::: DATA TO PROCESS :::

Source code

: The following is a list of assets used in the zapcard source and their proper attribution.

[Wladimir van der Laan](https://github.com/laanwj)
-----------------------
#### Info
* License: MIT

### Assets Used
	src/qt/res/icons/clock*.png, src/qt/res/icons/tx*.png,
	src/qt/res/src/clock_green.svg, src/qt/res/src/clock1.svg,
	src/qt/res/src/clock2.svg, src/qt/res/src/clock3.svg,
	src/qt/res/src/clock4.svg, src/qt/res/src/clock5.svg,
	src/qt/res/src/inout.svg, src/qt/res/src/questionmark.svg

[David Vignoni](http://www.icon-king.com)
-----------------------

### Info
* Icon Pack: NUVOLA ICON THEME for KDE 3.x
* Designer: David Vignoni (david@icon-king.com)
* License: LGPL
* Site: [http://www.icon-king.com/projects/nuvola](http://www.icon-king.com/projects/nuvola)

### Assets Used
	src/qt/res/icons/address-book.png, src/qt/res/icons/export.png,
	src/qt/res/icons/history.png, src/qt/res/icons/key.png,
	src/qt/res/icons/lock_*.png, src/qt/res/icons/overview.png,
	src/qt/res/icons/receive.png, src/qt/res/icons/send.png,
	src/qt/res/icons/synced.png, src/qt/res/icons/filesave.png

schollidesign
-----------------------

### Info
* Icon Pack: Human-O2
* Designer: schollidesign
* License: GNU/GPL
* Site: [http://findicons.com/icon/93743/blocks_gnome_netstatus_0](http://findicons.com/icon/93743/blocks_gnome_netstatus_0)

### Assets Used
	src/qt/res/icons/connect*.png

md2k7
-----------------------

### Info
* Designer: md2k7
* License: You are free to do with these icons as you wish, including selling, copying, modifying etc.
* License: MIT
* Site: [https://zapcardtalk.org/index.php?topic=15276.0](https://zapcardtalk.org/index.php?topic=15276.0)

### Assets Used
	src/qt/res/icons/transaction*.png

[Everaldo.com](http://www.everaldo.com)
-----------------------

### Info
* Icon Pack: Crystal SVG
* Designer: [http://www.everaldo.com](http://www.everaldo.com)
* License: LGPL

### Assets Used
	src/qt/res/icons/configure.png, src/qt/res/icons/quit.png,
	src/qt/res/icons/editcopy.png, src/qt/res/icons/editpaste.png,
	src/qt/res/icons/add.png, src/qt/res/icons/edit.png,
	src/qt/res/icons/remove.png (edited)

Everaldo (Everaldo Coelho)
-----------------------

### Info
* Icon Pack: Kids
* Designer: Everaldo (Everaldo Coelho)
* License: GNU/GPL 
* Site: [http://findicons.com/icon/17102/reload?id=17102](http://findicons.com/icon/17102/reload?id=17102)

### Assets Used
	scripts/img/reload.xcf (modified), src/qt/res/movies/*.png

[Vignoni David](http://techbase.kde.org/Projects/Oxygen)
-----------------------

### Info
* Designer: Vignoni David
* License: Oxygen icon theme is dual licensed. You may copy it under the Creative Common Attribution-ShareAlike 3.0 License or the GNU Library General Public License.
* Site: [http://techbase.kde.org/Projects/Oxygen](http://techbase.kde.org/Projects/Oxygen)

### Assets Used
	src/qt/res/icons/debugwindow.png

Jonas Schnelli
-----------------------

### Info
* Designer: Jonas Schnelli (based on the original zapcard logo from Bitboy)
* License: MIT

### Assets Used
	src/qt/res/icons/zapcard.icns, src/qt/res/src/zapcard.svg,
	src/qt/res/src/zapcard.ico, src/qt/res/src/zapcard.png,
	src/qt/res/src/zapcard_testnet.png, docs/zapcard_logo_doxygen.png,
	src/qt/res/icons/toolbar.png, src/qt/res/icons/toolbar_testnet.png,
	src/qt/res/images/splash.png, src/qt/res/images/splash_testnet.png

:::

## WHAT THIS TASK INVOLVES
Write out each line above with the word "Jonas".

## WRITTEN RESPONSE
Jonas Schnelli
* Designer: Jonas Schnelli (based on the original zapcard logo from Bitboy)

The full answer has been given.